At the bill signing, the president said he wants to detain migrants at the U.S. Navy base at Guantanamo Bay in Cuba.
But as senior correspondent Brenda Flanagan reports.
Actions from the Oval Office are also causing panic among those who are here with legal status.
You know, we received a hundred hundred calls specifically from mothers.
Reverend Bolivar Flores spoke about panicked calls from terrified immigrants reaching out to Latino pastors at more than 470 churches across new Jersey since the Trump administration launched Ice raids into their communities.
In particular, to me, this is affecting me.
When I heard Pastor, I don't want to send my children to school, or when I heard an old lady say to me, Reverend, can you go to the supermarket and buy food for me?
Because I'm scared to go to the supermarket in 2025, in a free country, the United States, he said Ice arrested immigrants worshiping at a church in Elizabeth last Sunday, and now people fear to attend.
Ministers today announced a new hotline 551 255 5500, to offer legal counsel and support.

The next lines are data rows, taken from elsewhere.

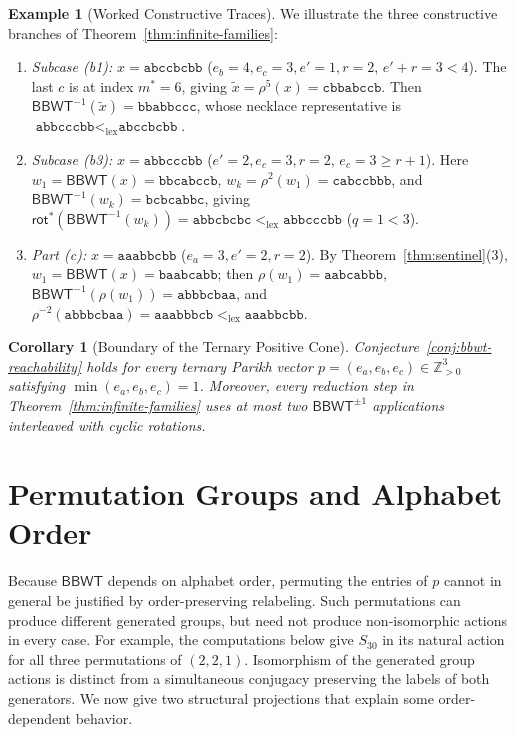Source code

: \documentclass[11pt,a4paper]{article}
\newtheorem{corollary}{Corollary}
\theoremstyle{definition}
\newtheorem{example}{Example}
\newcommand{\BBWT}{\mathsf{BBWT}}
\newcommand{\rot}{\mathsf{rot}}
\newcommand{\lex}{\mathrm{lex}}
\begin{document}
\begin{example}[Worked Constructive Traces]
We illustrate the three constructive branches of Theorem~\ref{thm:infinite-families}:
\begin{enumerate}[leftmargin=*]
    \item \emph{Subcase (b1):} $x = \texttt{abccbcbb}$ ($e_b = 4, e_c = 3, e' = 1, r = 2$, $e'+r = 3 < 4$). The last $c$ is at index $m^* = 6$, giving $\tilde{x} = \rho^5(x) = \texttt{cbbabccb}$. Then $\BBWT^{-1}(\tilde{x}) = \texttt{bbabbccc}$, whose necklace representative is $\texttt{abbcccbb} <_{\lex} \texttt{abccbcbb}$.
    \item \emph{Subcase (b3):} $x = \texttt{abbcccbb}$ ($e' = 2, e_c = 3, r = 2$, $e_c = 3 \ge r+1$). Here $w_1 = \BBWT(x) = \texttt{bbcabccb}$, $w_k = \rho^2(w_1) = \texttt{cabccbbb}$, and $\BBWT^{-1}(w_k) = \texttt{bcbcabbc}$, giving $\rot^*(\BBWT^{-1}(w_k)) = \texttt{abbcbcbc} <_{\lex} \texttt{abbcccbb}$ ($q = 1 < 3$).
    \item \emph{Part (c):} $x = \texttt{aaabbcbb}$ ($e_a = 3, e' = 2, r = 2$). By Theorem~\ref{thm:sentinel}(3), $w_1 = \BBWT(x) = \texttt{baabcabb}$; then $\rho(w_1) = \texttt{aabcabbb}$, $\BBWT^{-1}(\rho(w_1)) = \texttt{abbbcbaa}$, and $\rho^{-2}(\texttt{abbbcbaa}) = \texttt{aaabbbcb} <_{\lex} \texttt{aaabbcbb}$.
\end{enumerate}
\end{example}

\begin{corollary}[Boundary of the Ternary Positive Cone]
\label{cor:ternary-boundary}
Conjecture~\ref{conj:bbwt-reachability} holds for every ternary Parikh vector $p = (e_a, e_b, e_c) \in \mathbb{Z}_{>0}^3$ satisfying $\min(e_a, e_b, e_c) = 1$. Moreover, every reduction step in Theorem~\ref{thm:infinite-families} uses at most two $\BBWT^{\pm 1}$ applications interleaved with cyclic rotations.
\end{corollary}

\section{Permutation Groups and Alphabet Order}
\label{sec:group-architecture}

Because $\BBWT$ depends on alphabet order, permuting the entries of $p$ cannot in general be justified by order-preserving relabeling. Such permutations can produce different generated groups, but need not produce non-isomorphic actions in every case. For example, the computations below give $S_{30}$ in its natural action for all three permutations of $(2,2,1)$. Isomorphism of the generated group actions is distinct from a simultaneous conjugacy preserving the labels of both generators. We now give two structural projections that explain some order-dependent behavior.
\end{document}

But he also explained even conservative ministers didn't expect this from Donald Trump.
What I will say is that that we know that he we implement that policy because that's a part of the campaign, and that's why that he always say that.
But we never think in this way where he don't care, he don't treat people as a human being.
And I know the, the the fear that the community feels right now is real.
But I also want to send them a message.
We got to stay calm.
A sudden barrage of executive orders from the new administration has caused chaos.
And not just among advocates who help undocumented immigrants.
Ten agencies with a decades old refugee resettlement program received a cease and desist order last Friday.
Their federal funding remains on hold while investigators determine if their missions consistent with Trump's America First agenda.
It's an ideological litmus test, says Pastor Seth Copper Dale.
Large nonprofits like ours, when there's uncertainty about financing, we can't hold on for very long.
You know, we don't have a gigantic piggy bank over here.
His church based nonprofit just laid off 20% of its staff, and he's worried about paying $134,000 a month to rent 67 apartments for newly arrived refugees.
He says others who have already settled in put their kids in school and gotten jobs feel deeply threatened.
They now have fears about whether they're documentation, which was absolutely legal, will be legal in a couple of weeks as the president takes a swipe at humanitarian parole programs and at TPS and all the other forms of protection.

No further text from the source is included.